2. For that matter, stop being negative.
I get it, you’re your own worst critic. I’m guilty of this. I guarantee you are. You kick yourself for not sticking with last year’s resolution to join a gym, you’re mad at yourself for not standing up to that asshole at work, or maybe you’re embarrassed because you’re bad at something all your other friends enjoy. But it’s time to stop beating yourself up. The more you dwell on things you can’t or didn’t do, the worse you’ll make yourself feel. So don’t sweat the small stuff. Maybe you didn’t keep up with your gym membership, but you got the P90X system so you at least got the ball rolling. Instead of focusing on the fact that you dropped that membership, start doing your P90X tapes instead of your nightly Call of Duty ritual, and reward yourself for finishing something that most other people quit after two weeks.
3. Stop thinking about the result. Work on the steps up to the result.
A lot of guys tell themselves they’ll find a new girlfriend for the new year. It’s like American Pie all over again and making a pact with your friends to lose your virginity by prom night—you’re focusing on the destination, not the journey, so you’ll get yourself nowhere. How many of the guys making these resolutions actually start doing something to fix the reason why they’ve been single? They might set up a profile on a dating website, but for the most part this resolution is just an excuse to sit down and complain about women all over again. But why not focus on fixing the actual problem at hand—like fixing your body language, conversation skills, or style—instead of lamenting the fact that you went to bed alone again?
4. Get rid of enemies.
As tempting as it may be, I do NOT recommend hiring a professional assassin for this resolution. I mean you’re either going to have to stand up for yourself or cut this person out of your life. Maybe you’re like John Cho in Harold and Kumar, maybe there’s a douche at work who always dumps extra work on you and you faithfully do it like his little lap dog. Tell him to do his own work and report him to HR. Or maybe you’ve got a friend like Stifler who hangs around like a wart on your ass, making your life miserable even though nobody really likes him. Stop answering this person’s calls, block their number, and remove them from social media sites. In the new year there is no excuse for the new you to allow these miserable people to keep dragging you down just because you don’t want to say anything—speak up!
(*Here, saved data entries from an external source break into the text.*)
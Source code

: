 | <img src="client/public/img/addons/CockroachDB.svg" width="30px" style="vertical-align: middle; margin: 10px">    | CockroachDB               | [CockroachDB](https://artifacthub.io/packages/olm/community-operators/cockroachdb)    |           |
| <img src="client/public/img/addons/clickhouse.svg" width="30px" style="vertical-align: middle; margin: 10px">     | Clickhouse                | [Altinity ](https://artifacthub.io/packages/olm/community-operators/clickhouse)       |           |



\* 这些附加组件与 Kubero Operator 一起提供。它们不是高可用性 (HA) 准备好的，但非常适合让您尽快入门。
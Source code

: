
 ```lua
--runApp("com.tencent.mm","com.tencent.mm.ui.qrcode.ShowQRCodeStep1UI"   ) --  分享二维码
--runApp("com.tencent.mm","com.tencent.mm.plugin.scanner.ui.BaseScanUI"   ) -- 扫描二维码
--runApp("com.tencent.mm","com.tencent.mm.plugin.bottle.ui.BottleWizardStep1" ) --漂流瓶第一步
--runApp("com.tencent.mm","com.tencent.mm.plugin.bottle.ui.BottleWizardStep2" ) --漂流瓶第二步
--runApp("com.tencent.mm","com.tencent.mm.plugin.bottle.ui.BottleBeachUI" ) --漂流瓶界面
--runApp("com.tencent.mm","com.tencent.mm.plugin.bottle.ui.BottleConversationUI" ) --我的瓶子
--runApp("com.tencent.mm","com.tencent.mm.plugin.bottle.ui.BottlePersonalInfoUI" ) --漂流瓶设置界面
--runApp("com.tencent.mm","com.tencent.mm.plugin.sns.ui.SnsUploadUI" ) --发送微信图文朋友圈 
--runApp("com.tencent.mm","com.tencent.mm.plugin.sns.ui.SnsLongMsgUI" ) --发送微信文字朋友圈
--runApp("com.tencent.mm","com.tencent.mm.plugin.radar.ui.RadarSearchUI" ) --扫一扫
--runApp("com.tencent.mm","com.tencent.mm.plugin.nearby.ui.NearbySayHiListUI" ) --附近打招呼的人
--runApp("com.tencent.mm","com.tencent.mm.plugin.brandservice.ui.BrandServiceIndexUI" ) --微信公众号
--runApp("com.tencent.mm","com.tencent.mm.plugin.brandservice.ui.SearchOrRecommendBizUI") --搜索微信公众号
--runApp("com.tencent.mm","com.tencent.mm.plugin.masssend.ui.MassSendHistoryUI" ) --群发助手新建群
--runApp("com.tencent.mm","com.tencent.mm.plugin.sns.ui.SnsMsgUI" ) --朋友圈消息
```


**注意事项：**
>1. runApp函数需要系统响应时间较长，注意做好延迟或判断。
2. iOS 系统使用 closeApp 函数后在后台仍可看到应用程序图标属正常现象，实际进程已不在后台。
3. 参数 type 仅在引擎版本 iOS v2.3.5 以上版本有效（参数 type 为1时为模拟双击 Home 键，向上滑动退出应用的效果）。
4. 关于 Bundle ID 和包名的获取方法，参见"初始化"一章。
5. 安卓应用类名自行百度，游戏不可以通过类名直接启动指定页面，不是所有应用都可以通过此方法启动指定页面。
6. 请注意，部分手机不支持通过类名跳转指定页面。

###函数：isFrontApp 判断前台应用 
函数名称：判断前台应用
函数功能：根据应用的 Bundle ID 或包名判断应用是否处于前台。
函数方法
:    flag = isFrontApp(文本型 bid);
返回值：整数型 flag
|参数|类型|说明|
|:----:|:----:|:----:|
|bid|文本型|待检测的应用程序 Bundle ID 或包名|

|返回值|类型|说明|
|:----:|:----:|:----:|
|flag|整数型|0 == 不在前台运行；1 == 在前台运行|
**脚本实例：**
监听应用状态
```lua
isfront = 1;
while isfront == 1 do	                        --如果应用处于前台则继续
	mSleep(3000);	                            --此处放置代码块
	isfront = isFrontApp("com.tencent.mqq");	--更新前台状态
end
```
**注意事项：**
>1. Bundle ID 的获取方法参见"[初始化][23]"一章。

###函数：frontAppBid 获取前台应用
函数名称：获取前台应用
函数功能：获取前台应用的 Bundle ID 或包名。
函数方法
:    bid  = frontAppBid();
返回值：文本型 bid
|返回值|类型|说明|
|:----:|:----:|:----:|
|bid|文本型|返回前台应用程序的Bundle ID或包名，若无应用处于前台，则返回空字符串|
5. Stop depending on social media.
While you’re busy deleting those douchebags from your Facebook account, you might have to question how much you rely on it in the first place.
Facebook is a great way to keep in touch with people you might otherwise never see, but it’s also easy to become dependent on that as a substitute for actual friends and a real social life.
It might be easy to swipe right on Tinder, but what happens when you get on that date and you’re a nervous mess?
That best friend you met through Mafia Wars four years ago might be really fun to talk to, but he lives six states away and he can’t party with you on the weekends.
Stop using social media as a crutch. Go outside. Take a class at the gym. Join a cooking club. Whatever it is, if you’re questioning why life just isn’t as fun anymore while you’re looking at cat memes, you need to go meet real people. Real interactions help your dating life. Social media does not. It’s perfectly fine to use these tools, but make sure you’re also practicing your real game at bars & clubs.